-- Work to complete --
From the entries below, reproduce exactly the line containing "Check a live", the line containing "Markdown editor of", and every line in between, with nothing added.

========================

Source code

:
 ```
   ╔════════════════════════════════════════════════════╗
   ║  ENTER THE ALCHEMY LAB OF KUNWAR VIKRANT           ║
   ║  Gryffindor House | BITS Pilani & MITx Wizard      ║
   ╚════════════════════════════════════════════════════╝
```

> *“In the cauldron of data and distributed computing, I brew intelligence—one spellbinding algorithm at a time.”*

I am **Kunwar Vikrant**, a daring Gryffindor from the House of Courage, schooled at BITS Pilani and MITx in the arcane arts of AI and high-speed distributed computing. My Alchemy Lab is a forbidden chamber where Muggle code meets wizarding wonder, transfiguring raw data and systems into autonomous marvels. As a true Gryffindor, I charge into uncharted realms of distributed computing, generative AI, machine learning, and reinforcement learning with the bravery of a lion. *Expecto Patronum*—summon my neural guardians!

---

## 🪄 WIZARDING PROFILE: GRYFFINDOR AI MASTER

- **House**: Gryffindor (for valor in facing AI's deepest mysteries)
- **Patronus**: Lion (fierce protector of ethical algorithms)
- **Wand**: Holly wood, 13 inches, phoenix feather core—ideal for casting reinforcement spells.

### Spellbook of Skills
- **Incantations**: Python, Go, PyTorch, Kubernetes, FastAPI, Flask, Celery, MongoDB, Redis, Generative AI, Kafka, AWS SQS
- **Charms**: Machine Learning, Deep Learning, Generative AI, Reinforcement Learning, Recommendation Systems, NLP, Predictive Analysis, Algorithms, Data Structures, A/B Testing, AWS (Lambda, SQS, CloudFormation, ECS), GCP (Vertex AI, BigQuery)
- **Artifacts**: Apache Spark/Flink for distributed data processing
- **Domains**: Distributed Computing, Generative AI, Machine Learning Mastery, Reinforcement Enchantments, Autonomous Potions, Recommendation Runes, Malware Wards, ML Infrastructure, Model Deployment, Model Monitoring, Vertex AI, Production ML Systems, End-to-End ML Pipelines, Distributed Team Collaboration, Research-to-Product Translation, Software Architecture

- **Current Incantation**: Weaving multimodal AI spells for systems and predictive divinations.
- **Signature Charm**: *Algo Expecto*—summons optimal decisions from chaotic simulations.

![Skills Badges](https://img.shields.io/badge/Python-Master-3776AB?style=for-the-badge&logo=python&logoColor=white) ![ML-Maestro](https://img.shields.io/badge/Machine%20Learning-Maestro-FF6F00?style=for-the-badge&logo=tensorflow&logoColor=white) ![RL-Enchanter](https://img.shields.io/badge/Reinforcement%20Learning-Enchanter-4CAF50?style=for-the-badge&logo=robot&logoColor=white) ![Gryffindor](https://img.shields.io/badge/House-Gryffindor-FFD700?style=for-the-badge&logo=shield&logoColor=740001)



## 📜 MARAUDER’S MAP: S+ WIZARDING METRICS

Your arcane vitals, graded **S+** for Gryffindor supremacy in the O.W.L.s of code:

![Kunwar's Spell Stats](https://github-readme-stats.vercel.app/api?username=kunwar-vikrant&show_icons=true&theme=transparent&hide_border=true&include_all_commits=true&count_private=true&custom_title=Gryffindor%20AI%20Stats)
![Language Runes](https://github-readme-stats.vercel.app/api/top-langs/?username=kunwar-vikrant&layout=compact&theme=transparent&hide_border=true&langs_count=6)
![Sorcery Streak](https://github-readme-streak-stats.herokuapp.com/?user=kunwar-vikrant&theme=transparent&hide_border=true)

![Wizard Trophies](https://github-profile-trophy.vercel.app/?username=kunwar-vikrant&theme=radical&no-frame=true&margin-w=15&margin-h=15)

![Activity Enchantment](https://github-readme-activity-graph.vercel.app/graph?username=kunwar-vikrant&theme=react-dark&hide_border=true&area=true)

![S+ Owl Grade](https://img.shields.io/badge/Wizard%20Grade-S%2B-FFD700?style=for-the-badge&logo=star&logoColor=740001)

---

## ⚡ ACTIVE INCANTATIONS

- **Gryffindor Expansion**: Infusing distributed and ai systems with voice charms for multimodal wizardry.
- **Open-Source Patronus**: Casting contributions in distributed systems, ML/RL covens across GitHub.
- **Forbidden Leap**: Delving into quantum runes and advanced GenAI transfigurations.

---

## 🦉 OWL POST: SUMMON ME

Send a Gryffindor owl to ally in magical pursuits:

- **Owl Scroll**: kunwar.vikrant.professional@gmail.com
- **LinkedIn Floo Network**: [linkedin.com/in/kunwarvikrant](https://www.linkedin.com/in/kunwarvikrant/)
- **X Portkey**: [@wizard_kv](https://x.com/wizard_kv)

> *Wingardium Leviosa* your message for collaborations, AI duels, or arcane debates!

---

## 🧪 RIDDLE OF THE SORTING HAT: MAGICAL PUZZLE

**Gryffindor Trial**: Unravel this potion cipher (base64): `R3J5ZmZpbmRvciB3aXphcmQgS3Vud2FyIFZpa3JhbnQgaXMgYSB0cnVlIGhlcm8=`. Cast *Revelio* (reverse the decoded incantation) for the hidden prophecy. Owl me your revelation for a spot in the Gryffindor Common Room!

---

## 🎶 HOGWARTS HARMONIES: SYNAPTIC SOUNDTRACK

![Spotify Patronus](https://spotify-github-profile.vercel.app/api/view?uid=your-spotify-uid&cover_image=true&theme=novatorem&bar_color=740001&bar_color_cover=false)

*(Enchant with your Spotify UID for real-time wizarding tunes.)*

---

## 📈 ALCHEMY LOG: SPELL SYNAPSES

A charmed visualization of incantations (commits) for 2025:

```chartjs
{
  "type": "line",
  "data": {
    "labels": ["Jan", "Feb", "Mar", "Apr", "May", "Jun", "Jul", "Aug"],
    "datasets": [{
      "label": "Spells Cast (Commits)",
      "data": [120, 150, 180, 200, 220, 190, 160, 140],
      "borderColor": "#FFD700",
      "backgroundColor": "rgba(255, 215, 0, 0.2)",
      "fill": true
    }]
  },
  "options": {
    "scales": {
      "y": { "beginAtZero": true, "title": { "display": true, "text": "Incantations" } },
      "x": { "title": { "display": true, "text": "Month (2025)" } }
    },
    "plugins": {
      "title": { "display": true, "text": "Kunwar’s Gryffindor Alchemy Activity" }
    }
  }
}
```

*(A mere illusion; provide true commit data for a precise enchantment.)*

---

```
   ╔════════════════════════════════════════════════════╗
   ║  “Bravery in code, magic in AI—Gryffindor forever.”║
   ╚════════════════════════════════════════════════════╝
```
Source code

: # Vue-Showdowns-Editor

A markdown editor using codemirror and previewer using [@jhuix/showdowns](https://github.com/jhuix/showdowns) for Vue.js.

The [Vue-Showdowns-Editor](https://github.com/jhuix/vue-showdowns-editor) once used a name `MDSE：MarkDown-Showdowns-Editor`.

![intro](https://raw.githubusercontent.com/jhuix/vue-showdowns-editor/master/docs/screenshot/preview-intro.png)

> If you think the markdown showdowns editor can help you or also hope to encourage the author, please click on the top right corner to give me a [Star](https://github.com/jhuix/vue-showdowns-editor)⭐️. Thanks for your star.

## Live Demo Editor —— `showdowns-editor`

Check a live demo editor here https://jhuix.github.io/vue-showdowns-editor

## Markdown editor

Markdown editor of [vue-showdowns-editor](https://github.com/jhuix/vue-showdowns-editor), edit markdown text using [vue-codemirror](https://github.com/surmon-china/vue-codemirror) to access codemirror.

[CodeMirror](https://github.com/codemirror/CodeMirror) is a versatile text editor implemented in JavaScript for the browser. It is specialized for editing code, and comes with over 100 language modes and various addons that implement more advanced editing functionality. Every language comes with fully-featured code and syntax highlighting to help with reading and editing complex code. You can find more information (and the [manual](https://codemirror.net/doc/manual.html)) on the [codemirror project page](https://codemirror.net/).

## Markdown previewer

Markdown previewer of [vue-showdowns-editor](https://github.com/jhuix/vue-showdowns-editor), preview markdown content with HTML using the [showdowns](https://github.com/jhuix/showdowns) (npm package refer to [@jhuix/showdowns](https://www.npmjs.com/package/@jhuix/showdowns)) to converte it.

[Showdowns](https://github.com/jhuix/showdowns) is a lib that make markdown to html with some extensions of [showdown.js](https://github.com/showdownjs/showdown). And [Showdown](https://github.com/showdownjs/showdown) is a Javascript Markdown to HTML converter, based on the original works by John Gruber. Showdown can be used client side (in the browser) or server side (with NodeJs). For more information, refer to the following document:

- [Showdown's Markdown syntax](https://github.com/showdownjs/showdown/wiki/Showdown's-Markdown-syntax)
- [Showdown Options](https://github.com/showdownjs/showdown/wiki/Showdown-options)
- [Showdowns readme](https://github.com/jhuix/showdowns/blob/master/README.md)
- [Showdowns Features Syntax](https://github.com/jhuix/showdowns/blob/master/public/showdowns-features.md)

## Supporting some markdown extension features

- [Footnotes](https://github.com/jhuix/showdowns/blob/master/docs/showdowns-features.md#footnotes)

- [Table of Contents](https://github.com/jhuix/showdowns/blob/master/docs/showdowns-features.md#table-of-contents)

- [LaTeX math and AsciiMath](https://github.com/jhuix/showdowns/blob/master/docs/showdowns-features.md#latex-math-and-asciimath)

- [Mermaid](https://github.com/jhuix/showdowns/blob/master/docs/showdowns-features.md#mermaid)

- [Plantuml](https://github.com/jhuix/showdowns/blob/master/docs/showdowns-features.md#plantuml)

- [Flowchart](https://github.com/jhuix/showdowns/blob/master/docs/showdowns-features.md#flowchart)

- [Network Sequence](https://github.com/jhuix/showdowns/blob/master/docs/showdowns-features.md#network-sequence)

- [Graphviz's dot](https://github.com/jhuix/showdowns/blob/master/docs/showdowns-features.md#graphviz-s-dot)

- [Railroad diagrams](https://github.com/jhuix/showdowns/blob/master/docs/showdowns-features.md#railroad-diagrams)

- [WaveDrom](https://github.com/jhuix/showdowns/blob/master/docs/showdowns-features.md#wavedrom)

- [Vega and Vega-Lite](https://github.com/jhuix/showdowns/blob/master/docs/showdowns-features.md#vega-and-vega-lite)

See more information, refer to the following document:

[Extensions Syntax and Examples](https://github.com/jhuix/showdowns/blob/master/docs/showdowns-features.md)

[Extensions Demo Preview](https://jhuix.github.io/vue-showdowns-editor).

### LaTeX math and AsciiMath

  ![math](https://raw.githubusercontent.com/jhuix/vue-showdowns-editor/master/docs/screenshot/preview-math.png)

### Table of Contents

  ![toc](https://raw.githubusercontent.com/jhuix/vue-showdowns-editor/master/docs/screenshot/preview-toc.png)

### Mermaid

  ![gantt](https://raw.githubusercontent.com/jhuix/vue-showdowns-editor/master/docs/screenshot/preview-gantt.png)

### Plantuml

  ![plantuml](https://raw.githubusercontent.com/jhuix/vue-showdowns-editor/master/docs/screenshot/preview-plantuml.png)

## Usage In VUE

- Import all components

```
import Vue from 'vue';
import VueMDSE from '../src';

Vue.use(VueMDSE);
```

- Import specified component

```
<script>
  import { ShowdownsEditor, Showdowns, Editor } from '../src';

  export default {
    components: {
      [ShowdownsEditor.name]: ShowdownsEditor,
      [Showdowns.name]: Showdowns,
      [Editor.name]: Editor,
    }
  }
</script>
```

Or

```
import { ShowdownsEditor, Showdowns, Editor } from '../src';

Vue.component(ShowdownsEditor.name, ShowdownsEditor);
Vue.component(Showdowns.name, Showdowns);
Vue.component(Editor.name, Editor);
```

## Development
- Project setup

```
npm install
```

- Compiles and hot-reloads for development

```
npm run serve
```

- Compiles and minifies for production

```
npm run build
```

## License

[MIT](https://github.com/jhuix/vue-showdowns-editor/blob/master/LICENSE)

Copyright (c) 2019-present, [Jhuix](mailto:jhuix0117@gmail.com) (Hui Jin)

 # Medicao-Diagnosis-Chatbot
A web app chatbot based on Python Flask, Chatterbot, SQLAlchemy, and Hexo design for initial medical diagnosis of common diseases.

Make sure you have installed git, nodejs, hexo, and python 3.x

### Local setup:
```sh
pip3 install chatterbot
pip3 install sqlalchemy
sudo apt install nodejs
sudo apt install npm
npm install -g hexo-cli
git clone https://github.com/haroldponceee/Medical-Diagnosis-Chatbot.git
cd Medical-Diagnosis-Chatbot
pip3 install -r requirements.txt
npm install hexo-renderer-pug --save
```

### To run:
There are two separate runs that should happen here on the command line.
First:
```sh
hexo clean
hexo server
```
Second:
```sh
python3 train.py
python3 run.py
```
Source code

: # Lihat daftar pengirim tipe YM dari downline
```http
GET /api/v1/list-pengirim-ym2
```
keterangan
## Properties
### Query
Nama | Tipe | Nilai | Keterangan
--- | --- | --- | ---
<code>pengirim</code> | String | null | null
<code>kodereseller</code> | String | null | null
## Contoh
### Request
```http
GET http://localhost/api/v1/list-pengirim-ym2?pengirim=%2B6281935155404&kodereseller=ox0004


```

========================

-- Answer box --
Check a live demo editor here https://jhuix.github.io/vue-showdowns-editor

## Markdown editor

Markdown editor of [vue-showdowns-editor](https://github.com/jhuix/vue-showdowns-editor), edit markdown text using [vue-codemirror](https://github.com/surmon-china/vue-codemirror) to access codemirror.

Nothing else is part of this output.